Today multiple organizations and churches refer patients to Diane and she routinely encounters two to three women a day who are considering abortion. And while it would be easy to get angry or to start spouting out facts about baby’s heartbeat, Diane takes another approach. She listens. “We all tend to want to walk in and flood these women with our knowledge and our enthusiasm, but the bottom line is, you have to wait and listen,” she says. “Each of these girls has unique problems and a unique trigger point that will make them go from thinking about abortion to ‘I can do this.’ I wait and listen and then put my arms around them and convince them that they’re going to be okay.
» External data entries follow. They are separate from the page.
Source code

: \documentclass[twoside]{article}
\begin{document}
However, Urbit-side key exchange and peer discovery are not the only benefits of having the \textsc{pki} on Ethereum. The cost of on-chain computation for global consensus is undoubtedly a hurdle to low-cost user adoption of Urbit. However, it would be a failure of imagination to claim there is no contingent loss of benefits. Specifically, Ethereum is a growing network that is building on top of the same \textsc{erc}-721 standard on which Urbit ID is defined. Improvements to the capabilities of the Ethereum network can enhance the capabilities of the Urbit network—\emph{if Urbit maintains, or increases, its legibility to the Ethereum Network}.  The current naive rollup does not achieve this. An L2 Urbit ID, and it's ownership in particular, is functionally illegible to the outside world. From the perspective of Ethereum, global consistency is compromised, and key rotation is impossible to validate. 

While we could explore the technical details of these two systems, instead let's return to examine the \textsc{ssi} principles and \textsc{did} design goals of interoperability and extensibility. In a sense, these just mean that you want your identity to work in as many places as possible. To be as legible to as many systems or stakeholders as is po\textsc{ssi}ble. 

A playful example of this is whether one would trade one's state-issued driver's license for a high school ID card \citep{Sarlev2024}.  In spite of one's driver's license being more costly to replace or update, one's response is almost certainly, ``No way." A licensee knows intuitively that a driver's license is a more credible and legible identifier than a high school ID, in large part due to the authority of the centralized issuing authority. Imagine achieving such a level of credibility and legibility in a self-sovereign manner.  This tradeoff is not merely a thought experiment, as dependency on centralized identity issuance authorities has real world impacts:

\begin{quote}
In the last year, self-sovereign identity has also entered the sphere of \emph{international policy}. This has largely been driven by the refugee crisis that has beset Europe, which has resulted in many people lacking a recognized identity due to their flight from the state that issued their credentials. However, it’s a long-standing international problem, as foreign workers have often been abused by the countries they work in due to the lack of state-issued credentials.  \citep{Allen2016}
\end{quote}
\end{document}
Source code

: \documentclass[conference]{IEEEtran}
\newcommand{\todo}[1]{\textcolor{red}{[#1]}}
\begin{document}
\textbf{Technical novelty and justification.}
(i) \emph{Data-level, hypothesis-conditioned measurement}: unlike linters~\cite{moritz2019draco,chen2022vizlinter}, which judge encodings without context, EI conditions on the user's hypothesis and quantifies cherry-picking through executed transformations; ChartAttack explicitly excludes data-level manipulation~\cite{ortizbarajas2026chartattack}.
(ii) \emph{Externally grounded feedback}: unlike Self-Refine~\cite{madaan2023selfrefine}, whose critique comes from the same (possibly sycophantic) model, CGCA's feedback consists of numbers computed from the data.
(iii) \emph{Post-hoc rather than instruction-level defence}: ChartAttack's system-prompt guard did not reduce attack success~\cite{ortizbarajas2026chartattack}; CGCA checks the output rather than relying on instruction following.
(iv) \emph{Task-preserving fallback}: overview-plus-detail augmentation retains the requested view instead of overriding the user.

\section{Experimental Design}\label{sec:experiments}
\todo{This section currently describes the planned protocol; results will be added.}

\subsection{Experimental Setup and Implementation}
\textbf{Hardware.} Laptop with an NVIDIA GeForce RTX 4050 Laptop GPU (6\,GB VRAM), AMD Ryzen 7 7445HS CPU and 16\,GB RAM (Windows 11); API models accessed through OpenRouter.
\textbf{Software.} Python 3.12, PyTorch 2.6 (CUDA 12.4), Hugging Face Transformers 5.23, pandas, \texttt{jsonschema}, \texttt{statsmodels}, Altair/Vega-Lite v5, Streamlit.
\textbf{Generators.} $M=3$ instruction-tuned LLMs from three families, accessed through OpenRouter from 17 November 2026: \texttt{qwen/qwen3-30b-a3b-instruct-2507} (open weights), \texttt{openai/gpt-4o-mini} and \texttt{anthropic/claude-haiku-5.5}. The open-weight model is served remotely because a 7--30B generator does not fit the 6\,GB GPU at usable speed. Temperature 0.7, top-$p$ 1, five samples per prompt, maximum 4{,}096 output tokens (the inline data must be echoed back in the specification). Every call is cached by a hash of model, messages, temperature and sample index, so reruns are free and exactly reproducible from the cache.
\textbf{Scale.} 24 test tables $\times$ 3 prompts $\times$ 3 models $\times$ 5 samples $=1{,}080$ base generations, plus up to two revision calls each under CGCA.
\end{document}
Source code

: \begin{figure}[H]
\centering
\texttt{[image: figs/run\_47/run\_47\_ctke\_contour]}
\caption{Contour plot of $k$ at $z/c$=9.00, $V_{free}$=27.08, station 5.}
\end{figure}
Honestly, I never know what to say. It’s never me. It’s the Holy Spirit working through me.”
A Work of the Spirit
The Holy Spirit works in mysterious ways, indeed. Diane once had a patient who only wanted the free ultrasound to confirm her pregnancy so she could get an abortion. When Diane attempted to reach out to her, she grew hostile and defensive. “She told me, ‘Abortion is nothing to me. I’ve had four already. This baby’s not going to happen. I’ve got a new modeling contract. It’s just a blob of blood anyway. Just get on with it.'”
“I started the ultrasound and she turned away. I told her she had to look at the ‘blob of blood’ if she wanted a picture to prove she was pregnant. She was very angry, but she finally whizzed around. She was mesmerized. She started asking, ‘What’s that? What’s that?’ ‘That’s your baby.’ Then she started crying and said, ‘Nobody told me.'”
This same woman kept her baby, gave up a successful modeling career and now is a pro-life activist. “That was one of those moments when I knew it wasn’t me. It was the most amazing ultrasound. The baby was waving and moving all around,” says Diane. “No one could have turned a heart like that except for the Holy Spirit working through that baby.”